Akio Kato, H. Takasaki, Masanori Ban,

Bacterial Genetics and Biotechnology

Complementary DNA encoding hen egg white lysozyme (HEWL) was subjected to site‐directed mutagenesis to have the N‐glycosylation signal sequence (Asn 19 ‐Tyr 20 ‐Thr 21 ) by substituting Arg with Thr at position 21. The mutant lysozyme (R21T) was expressed in Saccharomyces cerevisiae carrying the yeast expression plasmid inserting the mutant HEWL cDNA. The mutant lysozyme was expressed in the glycosylated forms which are mainly a polymannosyl form with a small amount of oligomannosyl form.
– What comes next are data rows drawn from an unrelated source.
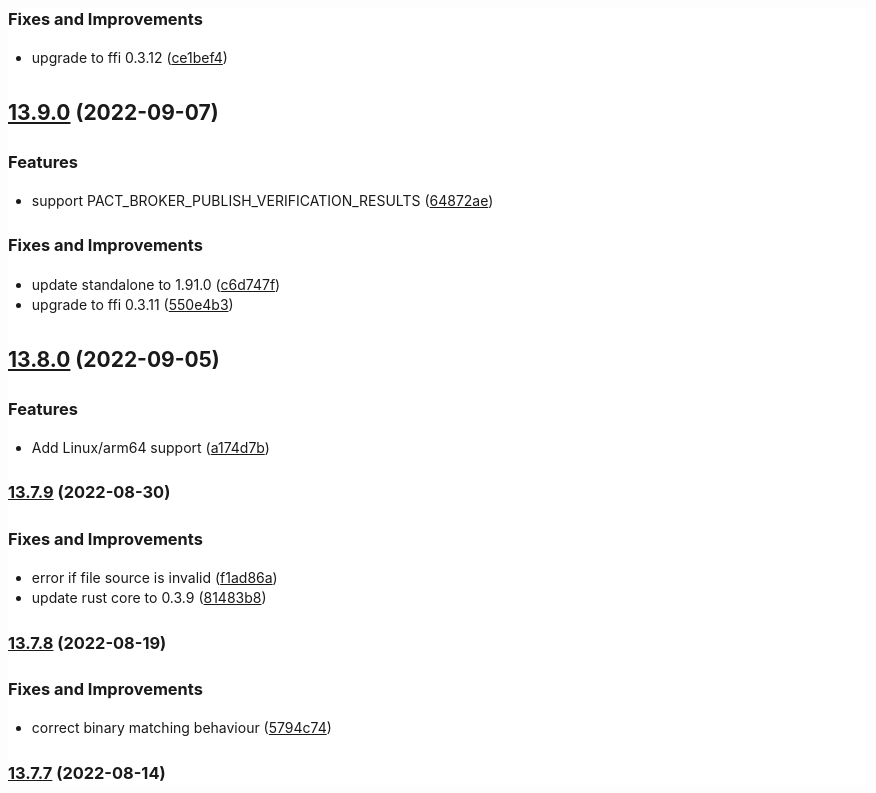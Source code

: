 
### Fixes and Improvements

* upgrade to ffi 0.3.12 ([ce1bef4](https://github.com/pact-foundation/pact-js-core/commit/ce1bef44ac9a95c1c40c05075f50b1dadf93986d))

## [13.9.0](https://github.com/pact-foundation/pact-js-core/compare/v13.8.0...v13.9.0) (2022-09-07)


### Features

* support PACT_BROKER_PUBLISH_VERIFICATION_RESULTS ([64872ae](https://github.com/pact-foundation/pact-js-core/commit/64872ae7a82193d785e378942dacae96e5deca34))


### Fixes and Improvements

* update standalone to 1.91.0 ([c6d747f](https://github.com/pact-foundation/pact-js-core/commit/c6d747ff726ffc5a3438aaa91d041c2d93a22cb7))
* upgrade to ffi 0.3.11 ([550e4b3](https://github.com/pact-foundation/pact-js-core/commit/550e4b37a9617e52f8f8f2b9d2301318ea7711a1))

## [13.8.0](https://github.com/pact-foundation/pact-js-core/compare/v13.7.9...v13.8.0) (2022-09-05)


### Features

* Add Linux/arm64 support ([a174d7b](https://github.com/pact-foundation/pact-js-core/commit/a174d7b89105043b21522e56efa1a35f8c8222c4))

### [13.7.9](https://github.com/pact-foundation/pact-js-core/compare/v13.7.8...v13.7.9) (2022-08-30)


### Fixes and Improvements

* error if file source is invalid ([f1ad86a](https://github.com/pact-foundation/pact-js-core/commit/f1ad86ad5d139ecd6381a5f19d0991139b5e110b))
* update rust core to 0.3.9 ([81483b8](https://github.com/pact-foundation/pact-js-core/commit/81483b895fd891ff6cd46b9ab1b42a899cc546d9))

### [13.7.8](https://github.com/pact-foundation/pact-js-core/compare/v13.7.7...v13.7.8) (2022-08-19)


### Fixes and Improvements

* correct binary matching behaviour ([5794c74](https://github.com/pact-foundation/pact-js-core/commit/5794c74366ea57b101f6bfa4fd21c843b36b69cb))

### [13.7.7](https://github.com/pact-foundation/pact-js-core/compare/v13.7.6...v13.7.7) (2022-08-14)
The polymannosyl lysozyme was susceptible to Endo H cleavage of the carbohydrate chain. The length of the polymannose chain was predicted to be approximately 340 residues/mol of lysozyme from carbohydrate analysis. According to the estimation with low‐angle laser light scattering combined with HPLC, the average molecular weight of polymannosyl lysozyme was 75 kDa, which is consistent with the value obtained from the carbohydrate analysis. The size of polymannosyl lysozyme R21T is similar or somewhat larger than that of G49N reported previously. Thus, it was confirmed that the unusually large polymannose chain was attached to heterologous mutant lysozyme, regardless of the N‐linked position, in yeast.